The School of Music, Theatre & Dance acknowledges the generosity of McKinley Associates, Inc. whose support has helped make this production possible.

Media sponsorship by WRCJ.

Resources

A small group of people wait in a railway station. One of them sings about the hand mirror she carries. The passengers ask Mr. Owen, a man with a paint box, what he does; before answering, they are distracted by a puppet show. One of the passengers talks about his luggage. Another man has a cornet case, but will not open the case. Another traveler makes hats for the movies, but is misunderstood by the rest. One passenger reveals that he is a shoe salesman, but also refuses to open his case. Mr. Owen is asked about his painting. One of the ladies has a cake box, in which she says she keeps her lover. Mr. Owen talks about a magical ship he imagined when he was younger. A puppet maker appears, talking about all of the things that go into puppet making. Mr. Owen is asked to paint a group portrait of the passengers. As they wonder about his paint box, they bully and jostle him as they are scrambling for position in the portrait. His box falls open, revealing that it is empty. The puppet show concludes, and everyone but Mr. Owen leaves. He sings about the ship of his childhood dreams.

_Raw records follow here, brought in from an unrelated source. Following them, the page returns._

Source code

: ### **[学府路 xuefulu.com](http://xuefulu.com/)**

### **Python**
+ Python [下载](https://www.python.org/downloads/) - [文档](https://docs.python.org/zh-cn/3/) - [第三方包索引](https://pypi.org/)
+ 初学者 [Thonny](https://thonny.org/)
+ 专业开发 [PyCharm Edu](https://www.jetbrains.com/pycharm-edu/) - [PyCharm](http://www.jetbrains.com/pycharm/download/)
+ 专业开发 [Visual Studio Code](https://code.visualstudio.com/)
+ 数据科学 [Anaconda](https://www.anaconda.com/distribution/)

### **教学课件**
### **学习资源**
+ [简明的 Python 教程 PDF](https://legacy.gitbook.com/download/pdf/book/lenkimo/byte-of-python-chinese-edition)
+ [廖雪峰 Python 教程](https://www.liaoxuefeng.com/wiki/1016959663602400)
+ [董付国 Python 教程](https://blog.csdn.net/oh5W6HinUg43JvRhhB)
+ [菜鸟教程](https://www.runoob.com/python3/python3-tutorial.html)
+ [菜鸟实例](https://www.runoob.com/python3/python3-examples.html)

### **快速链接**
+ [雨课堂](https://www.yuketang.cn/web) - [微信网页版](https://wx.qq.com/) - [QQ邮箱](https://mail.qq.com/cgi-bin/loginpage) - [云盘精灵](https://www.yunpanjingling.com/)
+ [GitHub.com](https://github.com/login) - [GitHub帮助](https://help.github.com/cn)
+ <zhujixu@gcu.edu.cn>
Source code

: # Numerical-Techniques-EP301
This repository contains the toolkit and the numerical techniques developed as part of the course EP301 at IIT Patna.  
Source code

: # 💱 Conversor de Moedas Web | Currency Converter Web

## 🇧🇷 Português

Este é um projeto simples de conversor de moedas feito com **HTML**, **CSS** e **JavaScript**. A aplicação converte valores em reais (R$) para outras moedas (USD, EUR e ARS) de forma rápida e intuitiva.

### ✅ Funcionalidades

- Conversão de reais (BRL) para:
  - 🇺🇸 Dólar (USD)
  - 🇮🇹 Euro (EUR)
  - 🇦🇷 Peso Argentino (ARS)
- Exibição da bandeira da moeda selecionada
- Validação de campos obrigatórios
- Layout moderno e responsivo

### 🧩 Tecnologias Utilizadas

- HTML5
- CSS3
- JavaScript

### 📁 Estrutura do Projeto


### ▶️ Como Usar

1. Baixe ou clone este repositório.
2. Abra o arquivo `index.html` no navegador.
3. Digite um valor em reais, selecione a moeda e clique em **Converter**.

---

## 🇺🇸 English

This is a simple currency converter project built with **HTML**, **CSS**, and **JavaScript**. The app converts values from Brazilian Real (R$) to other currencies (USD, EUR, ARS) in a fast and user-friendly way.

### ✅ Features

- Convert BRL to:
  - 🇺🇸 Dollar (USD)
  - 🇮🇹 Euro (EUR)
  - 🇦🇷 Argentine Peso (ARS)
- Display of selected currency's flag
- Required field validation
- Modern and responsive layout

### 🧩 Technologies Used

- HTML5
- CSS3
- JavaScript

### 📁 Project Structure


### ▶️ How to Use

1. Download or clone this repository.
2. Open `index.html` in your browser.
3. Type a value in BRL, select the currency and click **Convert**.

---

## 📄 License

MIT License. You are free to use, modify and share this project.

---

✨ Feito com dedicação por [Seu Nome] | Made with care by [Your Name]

— Reprinted by kind permission of Boosey & Hawkes

Imagine looking through an old box of photographs or postcards from another time and place that are out of order. The sense of time is unclear. The relationships between the people in the photos are unknown. Yet, somehow a story emerges. It is with this idea that one must watch Argento’s poignant work. Questions of identity, fear, destiny and human connection are brilliantly considered in this opera. Why are we so afraid of each other? Why is it so difficult to express mercy and love, and to be selfless? Why is it so hard to be vulnerable, to accept ourselves and each other? Indeed, we are masters of our own destiny, and have the power to steer through our lives and negotiate the magic that is all around us. At the end of the opera, the Tenor, vulnerable and empowered, offers these words:

We sail this summer morning, set sail this summer morning, we sail new waters, uncharted seas, with new stars on high and new sea-beasts at our side. But do not fear. The boat is magical, made out of glass and ice. We’ll sail through fire and clouds. We’ll anchor in a flower’s bell. The birds will guide us home. Their wings will be our sails, for this is my ship, my ship, I’m captain of this magic ship.